Activity –
Leave every picture out. Set down all the lines below exactly.

┌────────

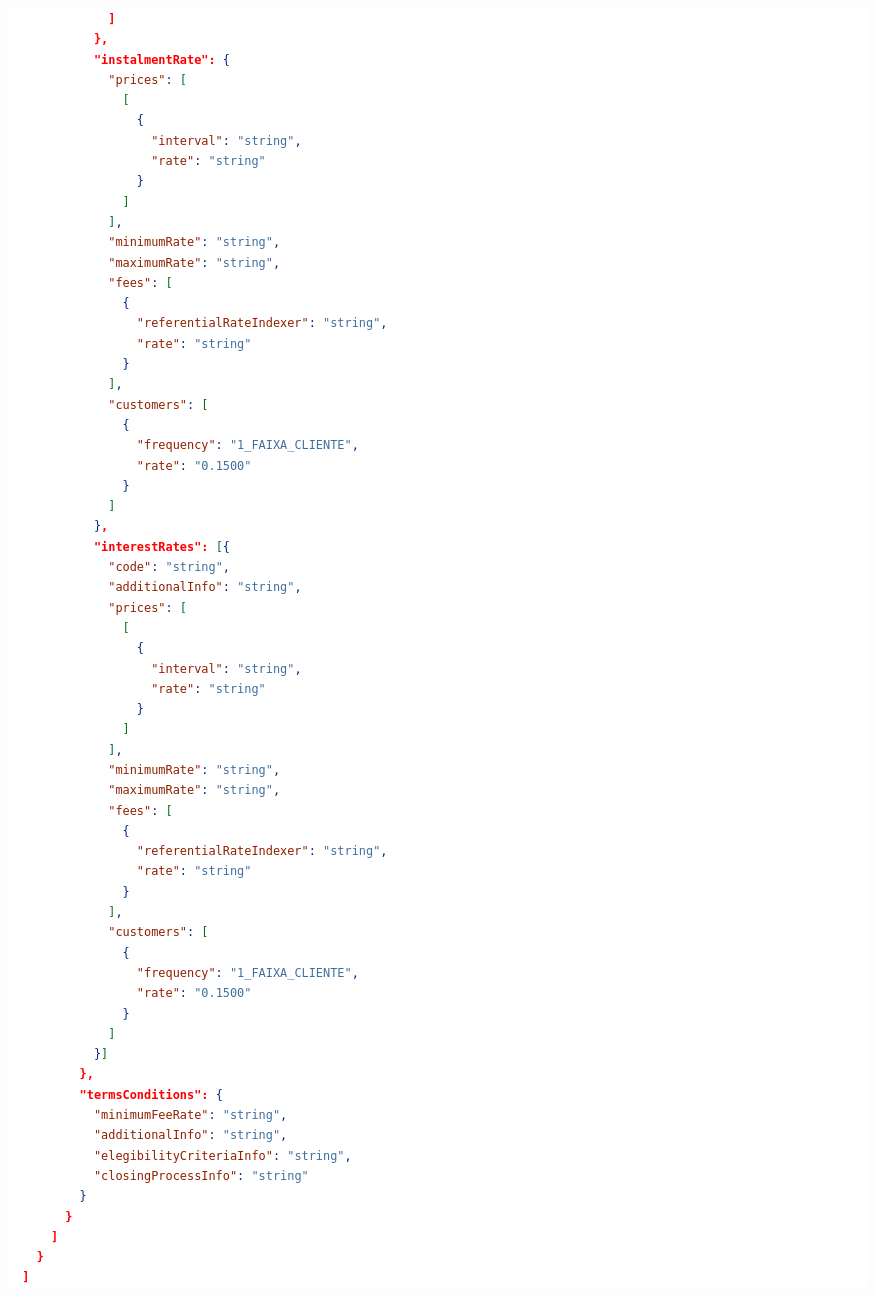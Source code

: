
 ```json
              ]
            },
            "instalmentRate": {
              "prices": [
                [
                  {
                    "interval": "string",
                    "rate": "string"
                  }
                ]
              ],
              "minimumRate": "string",
              "maximumRate": "string",
              "fees": [
                {
                  "referentialRateIndexer": "string",
                  "rate": "string"
                }
              ],
              "customers": [
                {
                  "frequency": "1_FAIXA_CLIENTE",
                  "rate": "0.1500"
                }
              ]
            },
            "interestRates": [{
              "code": "string",
              "additionalInfo": "string",
              "prices": [
                [
                  {
                    "interval": "string",
                    "rate": "string"
                  }
                ]
              ],
              "minimumRate": "string",
              "maximumRate": "string",
              "fees": [
                {
                  "referentialRateIndexer": "string",
                  "rate": "string"
                }
              ],
              "customers": [
                {
                  "frequency": "1_FAIXA_CLIENTE",
                  "rate": "0.1500"
                }
              ]
            }]
          },
          "termsConditions": {
            "minimumFeeRate": "string",
            "additionalInfo": "string",
            "elegibilityCriteriaInfo": "string",
            "closingProcessInfo": "string"
          }
        }
      ]
    }
  ]
```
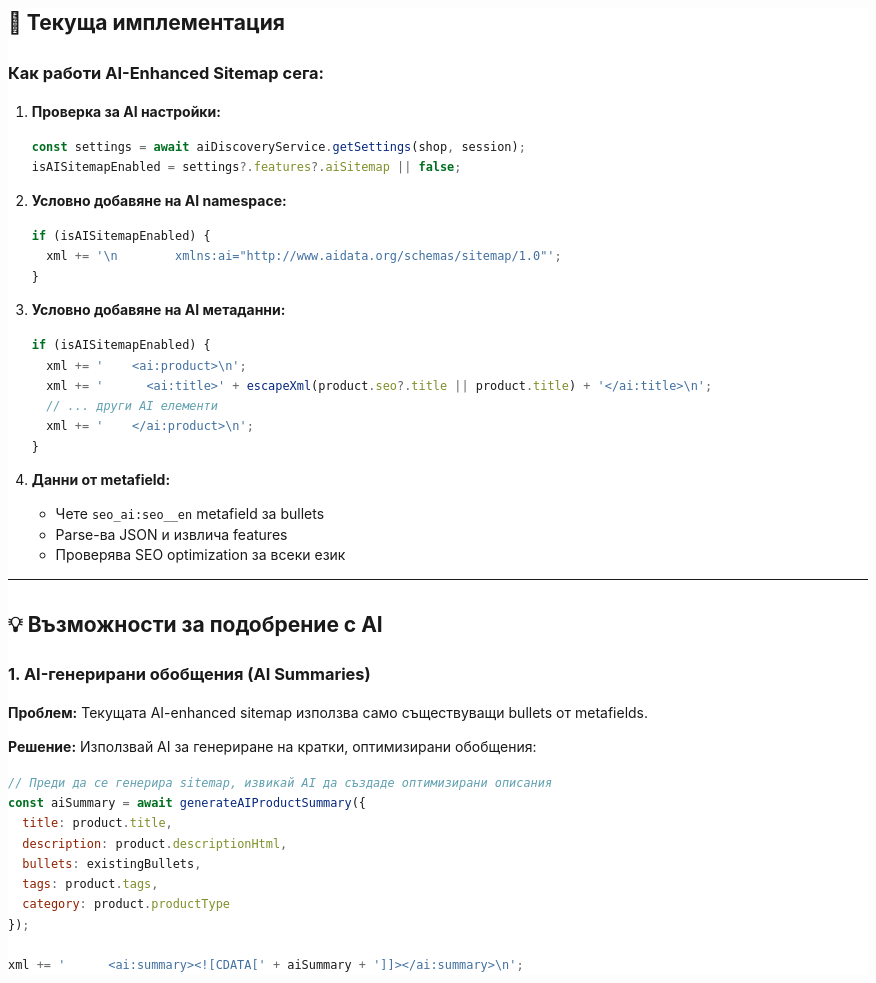 ## 🔧 Текуща имплементация

### Как работи AI-Enhanced Sitemap сега:

1. **Проверка за AI настройки:**
   ```javascript
   const settings = await aiDiscoveryService.getSettings(shop, session);
   isAISitemapEnabled = settings?.features?.aiSitemap || false;
   ```

2. **Условно добавяне на AI namespace:**
   ```javascript
   if (isAISitemapEnabled) {
     xml += '\n        xmlns:ai="http://www.aidata.org/schemas/sitemap/1.0"';
   }
   ```

3. **Условно добавяне на AI метаданни:**
   ```javascript
   if (isAISitemapEnabled) {
     xml += '    <ai:product>\n';
     xml += '      <ai:title>' + escapeXml(product.seo?.title || product.title) + '</ai:title>\n';
     // ... други AI елементи
     xml += '    </ai:product>\n';
   }
   ```

4. **Данни от metafield:**
   - Чете `seo_ai:seo__en` metafield за bullets
   - Parse-ва JSON и извлича features
   - Проверява SEO optimization за всеки език

---

## 💡 Възможности за подобрение с AI

### 1. **AI-генерирани обобщения (AI Summaries)**

**Проблем:** Текущата AI-enhanced sitemap използва само съществуващи bullets от metafields.

**Решение:** Използвай AI за генериране на кратки, оптимизирани обобщения:

```javascript
// Преди да се генерира sitemap, извикай AI да създаде оптимизирани описания
const aiSummary = await generateAIProductSummary({
  title: product.title,
  description: product.descriptionHtml,
  bullets: existingBullets,
  tags: product.tags,
  category: product.productType
});

xml += '      <ai:summary><![CDATA[' + aiSummary + ']]></ai:summary>\n';
```
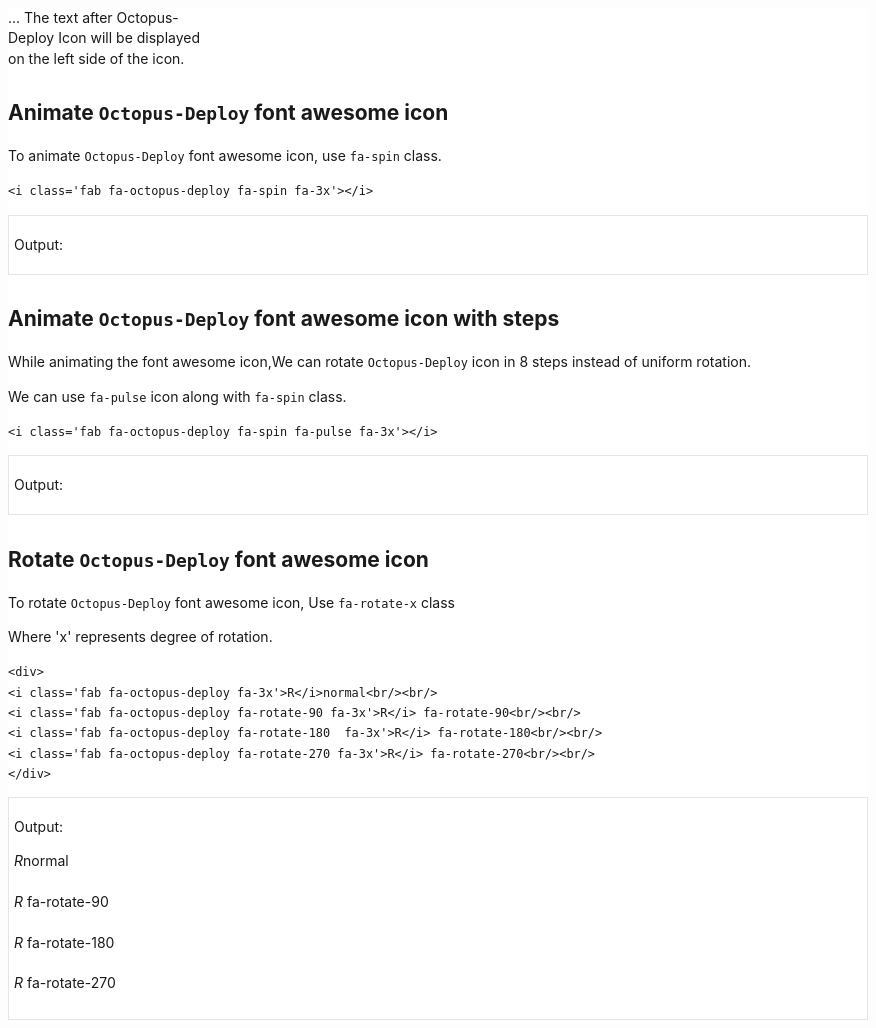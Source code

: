 
<div style='width: 200px;'>
<i class='fab fa-octopus-deploy fa-pull-right fa-3x'></i>
  ... The text after Octopus-Deploy Icon will be displayed on the left side of the icon.
</div>
<div style = 'clear: both;'></div>
</div>

## Animate `Octopus-Deploy` font awesome icon
To animate `Octopus-Deploy` font awesome icon, use `fa-spin` class.
```
<i class='fab fa-octopus-deploy fa-spin fa-3x'></i>
```

<div style='border:1px solid rgba(0,0,0,.1);margin-bottom:10px;padding:5px;'>
<p>Output:</p>


<i class='fab fa-octopus-deploy fa-spin fa-3x'></i>
</div>

## Animate `Octopus-Deploy` font awesome icon with steps
While animating the font awesome icon,We can rotate `Octopus-Deploy` icon in 8 steps instead of uniform rotation.

We can use `fa-pulse` icon along with `fa-spin` class.
```
<i class='fab fa-octopus-deploy fa-spin fa-pulse fa-3x'></i>
```

<div style='border:1px solid rgba(0,0,0,.1);margin-bottom:10px;padding:5px;'>
<p>Output:</p>


<i class='fab fa-octopus-deploy fa-spin fa-pulse fa-3x'></i>
</div>

## Rotate `Octopus-Deploy` font awesome icon
 To rotate `Octopus-Deploy` font awesome icon, Use `fa-rotate-x` class

Where 'x' represents degree of rotation.
```
<div>
<i class='fab fa-octopus-deploy fa-3x'>R</i>normal<br/><br/>
<i class='fab fa-octopus-deploy fa-rotate-90 fa-3x'>R</i> fa-rotate-90<br/><br/> 
<i class='fab fa-octopus-deploy fa-rotate-180  fa-3x'>R</i> fa-rotate-180<br/><br/> 
<i class='fab fa-octopus-deploy fa-rotate-270 fa-3x'>R</i> fa-rotate-270<br/><br/>
</div>
```

<div style='border:1px solid rgba(0,0,0,.1);margin-bottom:10px;padding:5px;'>
<p>Output:</p>


<div>
<i class='fab fa-octopus-deploy fa-3x'>R</i>normal<br/><br/>
<i class='fab fa-octopus-deploy fa-rotate-90 fa-3x'>R</i> fa-rotate-90<br/><br/> 
<i class='fab fa-octopus-deploy fa-rotate-180  fa-3x'>R</i> fa-rotate-180<br/><br/> 
<i class='fab fa-octopus-deploy fa-rotate-270 fa-3x'>R</i> fa-rotate-270<br/><br/>
</div>
</div>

└────────

Exercise output –
Source code

:
 ```json
              ]
            },
            "instalmentRate": {
              "prices": [
                [
                  {
                    "interval": "string",
                    "rate": "string"
                  }
                ]
              ],
              "minimumRate": "string",
              "maximumRate": "string",
              "fees": [
                {
                  "referentialRateIndexer": "string",
                  "rate": "string"
                }
              ],
              "customers": [
                {
                  "frequency": "1_FAIXA_CLIENTE",
                  "rate": "0.1500"
                }
              ]
            },
            "interestRates": [{
              "code": "string",
              "additionalInfo": "string",
              "prices": [
                [
                  {
                    "interval": "string",
                    "rate": "string"
                  }
                ]
              ],
              "minimumRate": "string",
              "maximumRate": "string",
              "fees": [
                {
                  "referentialRateIndexer": "string",
                  "rate": "string"
                }
              ],
              "customers": [
                {
                  "frequency": "1_FAIXA_CLIENTE",
                  "rate": "0.1500"
                }
              ]
            }]
          },
          "termsConditions": {
            "minimumFeeRate": "string",
            "additionalInfo": "string",
            "elegibilityCriteriaInfo": "string",
            "closingProcessInfo": "string"
          }
        }
      ]
    }
  ]
```
 ## 🔧 Текуща имплементация

### Как работи AI-Enhanced Sitemap сега:

1. **Проверка за AI настройки:**
   ```javascript
   const settings = await aiDiscoveryService.getSettings(shop, session);
   isAISitemapEnabled = settings?.features?.aiSitemap || false;
   ```

2. **Условно добавяне на AI namespace:**
   ```javascript
   if (isAISitemapEnabled) {
     xml += '\n        xmlns:ai="http://www.aidata.org/schemas/sitemap/1.0"';
   }
   ```

3. **Условно добавяне на AI метаданни:**
   ```javascript
   if (isAISitemapEnabled) {
     xml += '    <ai:product>\n';
     xml += '      <ai:title>' + escapeXml(product.seo?.title || product.title) + '</ai:title>\n';
     // ... други AI елементи
     xml += '    </ai:product>\n';
   }
   ```

4. **Данни от metafield:**
   - Чете `seo_ai:seo__en` metafield за bullets
   - Parse-ва JSON и извлича features
   - Проверява SEO optimization за всеки език

---

## 💡 Възможности за подобрение с AI

### 1. **AI-генерирани обобщения (AI Summaries)**

**Проблем:** Текущата AI-enhanced sitemap използва само съществуващи bullets от metafields.

**Решение:** Използвай AI за генериране на кратки, оптимизирани обобщения:

```javascript
// Преди да се генерира sitemap, извикай AI да създаде оптимизирани описания
const aiSummary = await generateAIProductSummary({
  title: product.title,
  description: product.descriptionHtml,
  bullets: existingBullets,
  tags: product.tags,
  category: product.productType
});

xml += '      <ai:summary><![CDATA[' + aiSummary + ']]></ai:summary>\n';
```
Source code

: 
<div style='width: 200px;'>
<i class='fab fa-octopus-deploy fa-pull-right fa-3x'></i>
  ... The text after Octopus-Deploy Icon will be displayed on the left side of the icon.
</div>
<div style = 'clear: both;'></div>
</div>

## Animate `Octopus-Deploy` font awesome icon
To animate `Octopus-Deploy` font awesome icon, use `fa-spin` class.
```
<i class='fab fa-octopus-deploy fa-spin fa-3x'></i>
```

<div style='border:1px solid rgba(0,0,0,.1);margin-bottom:10px;padding:5px;'>
<p>Output:</p>


<i class='fab fa-octopus-deploy fa-spin fa-3x'></i>
</div>

## Animate `Octopus-Deploy` font awesome icon with steps
While animating the font awesome icon,We can rotate `Octopus-Deploy` icon in 8 steps instead of uniform rotation.

We can use `fa-pulse` icon along with `fa-spin` class.
```
<i class='fab fa-octopus-deploy fa-spin fa-pulse fa-3x'></i>
```

<div style='border:1px solid rgba(0,0,0,.1);margin-bottom:10px;padding:5px;'>
<p>Output:</p>


<i class='fab fa-octopus-deploy fa-spin fa-pulse fa-3x'></i>
</div>

## Rotate `Octopus-Deploy` font awesome icon
 To rotate `Octopus-Deploy` font awesome icon, Use `fa-rotate-x` class

Where 'x' represents degree of rotation.
```
<div>
<i class='fab fa-octopus-deploy fa-3x'>R</i>normal<br/><br/>
<i class='fab fa-octopus-deploy fa-rotate-90 fa-3x'>R</i> fa-rotate-90<br/><br/> 
<i class='fab fa-octopus-deploy fa-rotate-180  fa-3x'>R</i> fa-rotate-180<br/><br/> 
<i class='fab fa-octopus-deploy fa-rotate-270 fa-3x'>R</i> fa-rotate-270<br/><br/>
</div>
```

<div style='border:1px solid rgba(0,0,0,.1);margin-bottom:10px;padding:5px;'>
<p>Output:</p>


<div>
<i class='fab fa-octopus-deploy fa-3x'>R</i>normal<br/><br/>
<i class='fab fa-octopus-deploy fa-rotate-90 fa-3x'>R</i> fa-rotate-90<br/><br/> 
<i class='fab fa-octopus-deploy fa-rotate-180  fa-3x'>R</i> fa-rotate-180<br/><br/> 
<i class='fab fa-octopus-deploy fa-rotate-270 fa-3x'>R</i> fa-rotate-270<br/><br/>
</div>
</div>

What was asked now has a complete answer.